Page MenuHomePhabricator

Inconsistent treatment of multiline strings in AbuseFilter matching edits and diagnostic tools
Open, Needs TriagePublicBUG REPORT

Description

Condition:

"foo\nbar" == "foo
bar"

Evaluates to true in /tools, /test, and /examine pages, but if saved as a filter, it matches no edit.

On the contrary, condition:

"foo\r\nbar" == "foo
bar"

Evaluates to false in /tools, /test, and /examine pages, but if saved as a filter, it matches all edits.

This has been observed in both Linux + Firefox and Windows + Edge (Chromium).

Original report:

Steps to replicate the issue (include links if applicable):

What happens?:
The filter recognizes an edit on the examine page but not when saving that edit.

What should have happened instead?:
The behavior for examine and during save should be the same. (The intention here was that the edit should be recognized by the filter).

Software version (on Special:Version page; skip for WMF-hosted wikis like Wikipedia): plwikiquote

Other information (browser name/version, screenshots, etc.):

Event Timeline

Two possibilities I can see. First, the text was pre-saved-transformed, in some way that caused only new_wikitext_pst to match and not new_wikitext. Unfortunately, when examining past edits, new_wikitext contains the value of new_wikitext_pst and there's not much that can be done to fix that; the original, un-transformed text is discarded on save.

Alternatively, this is a caching issue. From https://pl.wikiquote.org/w/api.php?action=query&list=logevents you updated the filter at 2024-04-27T19:55:16Z and made that at edit at 2024-04-27T19:55:51Z. Maybe your edit was tested against the old version of the filter. Can you try again? If that doesn't work, try using new_wikitext_pst.

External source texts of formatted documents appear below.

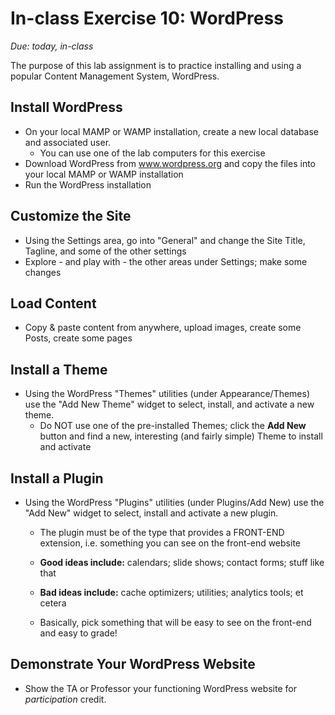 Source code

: # In-class Exercise 10: WordPress

*Due: today, in-class*

The purpose of this lab assignment is to practice installing and using a popular Content Management System, WordPress. 

## Install WordPress

- On your local MAMP or WAMP installation, create a new local database and associated user.
  - You can use one of the lab computers for this exercise
- Download WordPress from www.wordpress.org and copy the files into your local MAMP or WAMP installation
- Run the WordPress installation

## Customize the Site

- Using the Settings area, go into "General" and change the Site Title, Tagline, and some of the other settings
- Explore - and play with - the other areas under Settings; make some changes

## Load Content

- Copy & paste content from anywhere, upload images, create some Posts, create some pages

## Install a Theme

- Using the WordPress "Themes" utilities (under Appearance/Themes) use the "Add New Theme" widget to select, install, and activate a new theme.
  - Do NOT use one of the pre-installed Themes; click the **Add New** button and find a new, interesting (and fairly simple) Theme to install and activate

## Install a Plugin

- Using the WordPress "Plugins" utilities (under Plugins/Add New) use the "Add New" widget to select, install and activate a new plugin.

  - The plugin must be of the type that provides a FRONT-END extension, i.e. something you can see on the front-end website

  - **Good ideas include:** calendars; slide shows; contact forms; stuff like that
  - **Bad ideas include:** cache optimizers; utilities; analytics tools; et cetera
  - Basically, pick something that will be easy to see on the front-end and easy to grade!

## Demonstrate Your WordPress Website

- Show the TA or Professor your functioning WordPress website for *participation* credit. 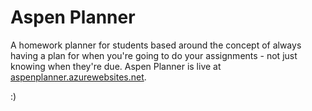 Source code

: # Aspen Planner
A homework planner for students based around the concept of always having a plan for when you're going to do your assignments - not just knowing when they're due. Aspen Planner is live at [aspenplanner.azurewebsites.net](http://aspenplanner.azurewebsites.net/ "Aspen Planner on Azure Websites").

:)
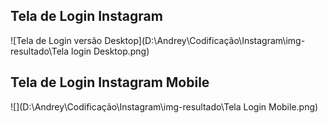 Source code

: ## Tela de Login Instagram

![Tela de Login versão Desktop](D:\Andrey\Codificação\Instagram\img-resultado\Tela login Desktop.png)





## Tela de Login Instagram Mobile

 ![](D:\Andrey\Codificação\Instagram\img-resultado\Tela Login Mobile.png) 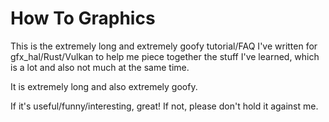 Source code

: # How To Graphics

This is the extremely long and extremely goofy tutorial/FAQ I've written for gfx_hal/Rust/Vulkan to help me piece together the stuff I've learned, which is a lot and also not much at the same time.

It is extremely long and also extremely goofy. 

If it's useful/funny/interesting, great! If not, please don't hold it against me. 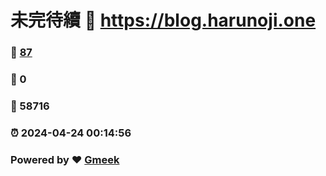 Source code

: # 未完待續 :link: https://blog.harunoji.one 
### :page_facing_up: [87](https://blog.harunoji.one/tag.html) 
### :speech_balloon: 0 
### :hibiscus: 58716 
### :alarm_clock: 2024-04-24 00:14:56 
### Powered by :heart: [Gmeek](https://github.com/Meekdai/Gmeek)
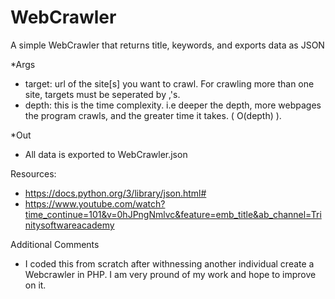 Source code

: # WebCrawler
A simple WebCrawler that returns title, keywords, and exports data as JSON 

*Args
- target: url of the site[s] you want to crawl. For crawling more than one site, targets must be seperated by ,'s. 
- depth: this is the time complexity. i.e deeper the depth, more webpages the program crawls, and the greater time it takes. ( O(depth) ).

*Out
- All data is exported to WebCrawler.json 

Resources:
- https://docs.python.org/3/library/json.html#
- https://www.youtube.com/watch?time_continue=101&v=0hJPngNmlvc&feature=emb_title&ab_channel=Trinitysoftwareacademy

Additional Comments
- I coded this from scratch after withnessing another individual create a Webcrawler in PHP. I am very pround of my work and hope to improve on it.
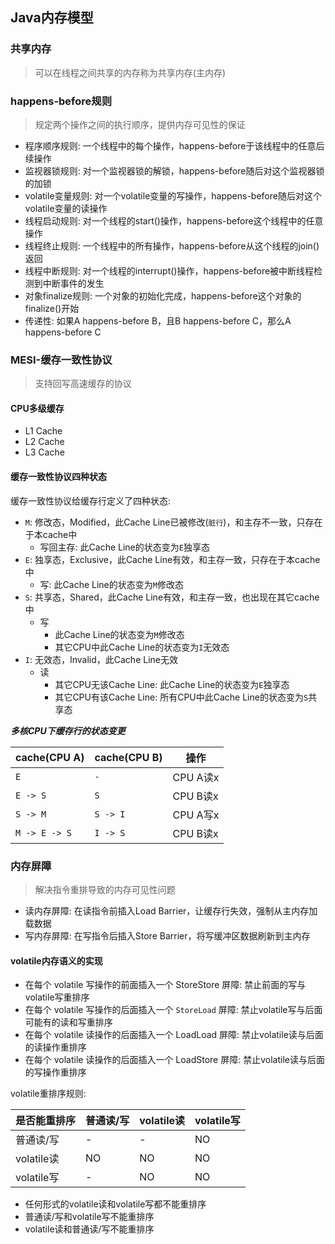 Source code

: ## Java内存模型

### 共享内存

> 可以在线程之间共享的内存称为共享内存(主内存)

### happens-before规则

> 规定两个操作之间的执行顺序，提供内存可见性的保证

* 程序顺序规则: 一个线程中的每个操作，happens-before于该线程中的任意后续操作
* 监视器锁规则: 对一个监视器锁的解锁，happens-before随后对这个监视器锁的加锁
* volatile变量规则: 对一个volatile变量的写操作，happens-before随后对这个volatile变量的读操作
* 线程启动规则: 对一个线程的start()操作，happens-before这个线程中的任意操作
* 线程终止规则: 一个线程中的所有操作，happens-before从这个线程的join()返回
* 线程中断规则: 对一个线程的interrupt()操作，happens-before被中断线程检测到中断事件的发生
* 对象finalize规则: 一个对象的初始化完成，happens-before这个对象的finalize()开始
* 传递性: 如果A happens-before B，且B happens-before C，那么A happens-before C

### MESI-缓存一致性协议

> 支持回写高速缓存的协议

#### CPU多级缓存

* L1 Cache
* L2 Cache
* L3 Cache

#### 缓存一致性协议四种状态

缓存一致性协议给缓存行定义了四种状态:

* `M`: 修改态，Modified，此Cache Line已被修改(`脏行`)，和主存不一致，只存在于本cache中
    * 写回主存: 此Cache Line的状态变为`E`独享态
* `E`: 独享态，Exclusive，此Cache Line有效，和主存一致，只存在于本cache中
    * 写: 此Cache Line的状态变为`M`修改态
* `S`: 共享态，Shared，此Cache Line有效，和主存一致，也出现在其它cache中
    * 写
        * 此Cache Line的状态变为`M`修改态
        * 其它CPU中此Cache Line的状态变为`I`无效态
* `I`: 无效态，Invalid，此Cache Line无效
    * 读
        * 其它CPU无该Cache Line: 此Cache Line的状态变为`E`独享态
        * 其它CPU有该Cache Line: 所有CPU中此Cache Line的状态变为`S`共享态

***多核CPU下缓存行的状态变更***

| cache(CPU A) | cache(CPU B) | 操作 |
| --- | --- | --- |
| `E` | `-` | CPU A读x |
| `E -> S` | `S` | CPU B读x |
| `S -> M` | `S -> I` | CPU A写x |
| `M -> E -> S` | `I -> S` | CPU B读x |

### 内存屏障

> 解决指令重排导致的内存可见性问题

* 读内存屏障: 在读指令前插入Load Barrier，让缓存行失效，强制从主内存加载数据
* 写内存屏障: 在写指令后插入Store Barrier，将写缓冲区数据刷新到主内存

#### volatile内存语义的实现

* 在每个 volatile 写操作的前面插入一个 StoreStore 屏障: 禁止前面的写与volatile写重排序
* 在每个 volatile 写操作的后面插入一个 `StoreLoad` 屏障: 禁止volatile写与后面可能有的读和写重排序
* 在每个 volatile 读操作的后面插入一个 LoadLoad 屏障: 禁止volatile读与后面的读操作重排序
* 在每个 volatile 读操作的后面插入一个 LoadStore 屏障: 禁止volatile读与后面的写操作重排序

volatile重排序规则:

| 是否能重排序 | 普通读/写 | volatile读 | volatile写 |
| --- | --- | --- | --- |
| 普通读/写 | - | - | NO |
| volatile读 | NO | NO | NO |
| volatile写 | - | NO | NO |

* 任何形式的volatile读和volatile写都不能重排序
* 普通读/写和volatile写不能重排序
* volatile读和普通读/写不能重排序

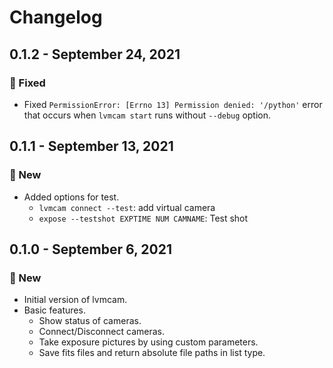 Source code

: # Changelog

## 0.1.2 - September 24, 2021

### 🔧 Fixed

* Fixed `PermissionError: [Errno 13] Permission denied: '/python'` error that occurs when `lvmcam start` runs without `--debug` option.


## 0.1.1 - September 13, 2021

### 🚀 New

* Added options for test.
    * `lvmcam connect --test`: add virtual camera
    * `expose --testshot EXPTIME NUM CAMNAME`: Test shot

## 0.1.0 - September 6, 2021

### 🚀 New

* Initial version of lvmcam.
* Basic features.
    * Show status of cameras.
    * Connect/Disconnect cameras.
    * Take exposure pictures by using custom parameters.
    * Save fits files and return absolute file paths in list type. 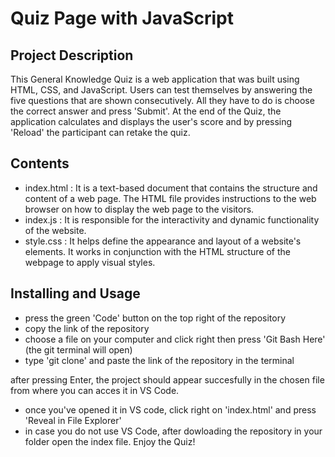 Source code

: # Quiz Page with JavaScript

## Project Description

This General Knowledge Quiz is a web application that was built using HTML, CSS, and  JavaScript. Users can test themselves by answering the five questions that are shown consecutively. All they have to do is choose the correct answer and press 'Submit'. At the end of the Quiz, the application calculates and displays the user's score and by pressing 'Reload' the participant can retake the quiz.

## Contents
- index.html :  It is a text-based document that contains the structure and content of a web page. The HTML file provides instructions to the web browser on how to  display the web page to the visitors.
- index.js : It is responsible for the interactivity and dynamic functionality of the website.
- style.css : It helps define the appearance and layout of a website's elements. It works in conjunction with the HTML structure of the webpage to apply visual styles.

## Installing and Usage

- press the green 'Code' button on the top right of the repository
- copy the link of the repository
- choose a file on your computer and click right then press 'Git Bash Here' (the git terminal will open)
- type 'git clone' and paste the link of the repository in the terminal 

after pressing Enter, the project should appear succesfully in the chosen file from where you can acces it in VS Code.
- once you've opened it in VS code, click right on 'index.html' and press 'Reveal in File Explorer'
- in case you do not use VS Code, after dowloading the repository in your folder open the index file.
Enjoy the Quiz!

I've just copied the content of Użytkownik:Swam_pl/brundopis3 to Użytkownik:Msz2001/brudnopis (examine) and the result is the same: the edit is recognized in an examine mode but not while saving.

I'll ask Swam pl, who made the filter to use new_wikitext_pst just for test and we will see...

If that doesn't work, try using new_wikitext_pst.

We tried this approach, but actually, there's no variable new_wikitext_pst (documentation).

Sorry, I meant new_pst. But I've already tried that on testwiki, and it doesn't help. This is actually a problem with line endings and not related to T102944. Multiline strings are apparently interpreted differently when evaluating an edit vs. in /tools and /examine.

This evaluates to "true" in /tools, /test, and /examine:

"foo\nbar" == "foo
bar"

But put the same text in a filter, and it matches no edits.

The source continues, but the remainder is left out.